Sorrido e mi affretto a chiarire: "Di solito non salgo sulle macchine degli sconosciuti, ma questa è un'emergenza. Con lo sciopero dei mezzi non c'è un taxi in tutta Milano e io avrei dovuto essere là venti minuti fa." Lui sorride e mi guarda. Mi sa che stiamo pensando la stessa cosa. Ma dice. "E' una cena?", annuisco.
"Di lavoro. Tutto lo stato maggiore del cliente. E io in ritardo." sorrido ancora. Noto per la prima volta che il tubino è scivolato indietro fino al bordo delle autoreggenti. Lascio? No, dai, non esageriamo. Tiro giù con discrezione.
"Che lavoro fai?" chiede ancora lui, credo per rompere il silenzio che si sta facendo imbarazzante.
"Pubblicità e tu?"
"Vendite immobiliari." Ci avrei giurato. O quello o agente di commercio.
"Ah, sei un agente allora. Che ditta?"
"Case Milano."
Peccato. Se era Tecnocasa gli attaccavo un bottone sull'agenzia di via Porpora che mi aveva venduto le case. Come se mi leggesse nel pensiero rilancia la conversazione.
"Pubblicità quale?"
"Quella che vedi in TV, sui giornali, sui poster. Come questa qui. Ecco, questo è un cliente dell'agenzia in cui lavoro."
Adesso è impressionato.
"E tu vai a cena con questi qui?" dice incredulo.
"Sì, al Globe. Quello in cima al Coin."
"Ah già …" fa lui, ma evidentemente non ha la più pallida idea di che cosa sto dicendo. Rilancio io, con il sorriso più bastardo del mio repertorio abbinato alla voce da charmer.
"Ma tu sei un vero angelo.

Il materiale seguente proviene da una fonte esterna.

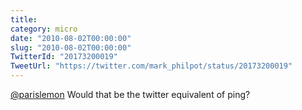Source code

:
 ```yaml
---
title: 
category: micro
date: "2010-08-02T00:00:00"
slug: "2010-08-02T00:00:00"
TwitterId: "20173200019"
TweetUrl: "https://twitter.com/mark_philpot/status/20173200019"
---
```


[@parislemon](https://twitter.com/parislemon) Would that be the twitter
equivalent of ping?
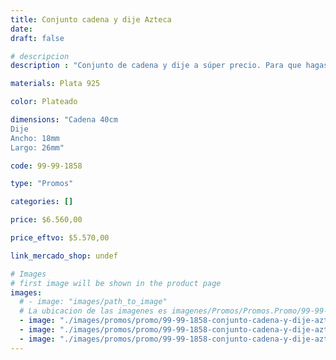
 ```yaml
---
title: Conjunto cadena y dije Azteca
date: 
draft: false

# descripcion
description : "Conjunto de cadena y dije a súper precio. Para que hagas los regalos más lindos y de la mejor calidad. Todo en plata 925. "

materials: Plata 925

color: Plateado

dimensions: "Cadena 40cm 
Dije
Ancho: 18mm 
Largo: 26mm"

code: 99-99-1858

type: "Promos"

categories: []

price: $6.560,00

price_eftvo: $5.570,00

link_mercado_shop: undef

# Images
# first image will be shown in the product page
images:
  # - image: "images/path_to_image"
  # La ubicacion de las imagenes es imagenes/Promos/Promos.Promo/99-99-1858-conjunto-cadena-y-dije-azteca
  - image: "./images/promos/promo/99-99-1858-conjunto-cadena-y-dije-azteca_a.jpg"
  - image: "./images/promos/promo/99-99-1858-conjunto-cadena-y-dije-azteca_b.jpg"
  - image: "./images/promos/promo/99-99-1858-conjunto-cadena-y-dije-azteca_c.jpg"
---
```


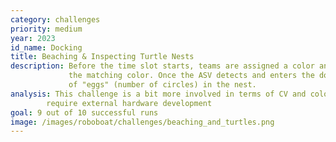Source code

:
 ```yaml
---
category: challenges
priority: medium
year: 2023
id_name: Docking
title: Beaching & Inspecting Turtle Nests
description: Before the time slot starts, teams are assigned a color and must dock at the bay with 
             the matching color. Once the ASV detects and enters the docking bay, it must report the number
             of "eggs" (number of circles) in the nest.
analysis: This challenge is a bit more involved in terms of CV and color/shape recognition but does not 
        require external hardware development
goal: 9 out of 10 successful runs
image: /images/roboboat/challenges/beaching_and_turtles.png
---
```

Adesso credo nell'esistenza di dio. Senza di te non ci sarei mai arrivata."
Lui sorride. Eddai, cazzo, chiedimi come mi chiamo, dove lavoro, chiedimelo! Fra trenta secondi esco da questa macchina e dalla tua vita.
"Ecco: terzo semaforo, questa è piazza Cinque Giornate, qui c'è il Coin, io sono arrivata. Fermati pure." Dico allegramente. Lui esegue come un automa, è totalmente smarrito. Ma quanta strada pensava di dover fare? Li sa contare i semafori? Apro la portiera e scendo. Lui mi guarda, si sporge verso di me e dice in fretta.
"La Besana. Sai dov'è la rotonda della Besana?"
"Certo. E' qui avanti. Vai sempre dritto, non puoi sbagliare. La vedi per forza: è tonda, è per quello che si chiama rotonda."
"Ah, OK." Dice guardando dubbioso nel buio puntinato di rosso e verde.
"E grazie un casino. Davvero." Dico col sorriso bastardo.
"Di niente. Buona cena."
"Anche a te."
Chiudo la portiera e schizzo sul marciapiede: corro verso la porta del Globe senza voltarmi, chiamo l'ascensore. Mi riaggiusto le calze, il tubino, il soprabito. OK, adesso basta. Tra nove piani c'è il mio cliente e la cena. Fine della parentesi surreale, back to business.

Però è stato carino. Magari al ritorno lo rifaccio.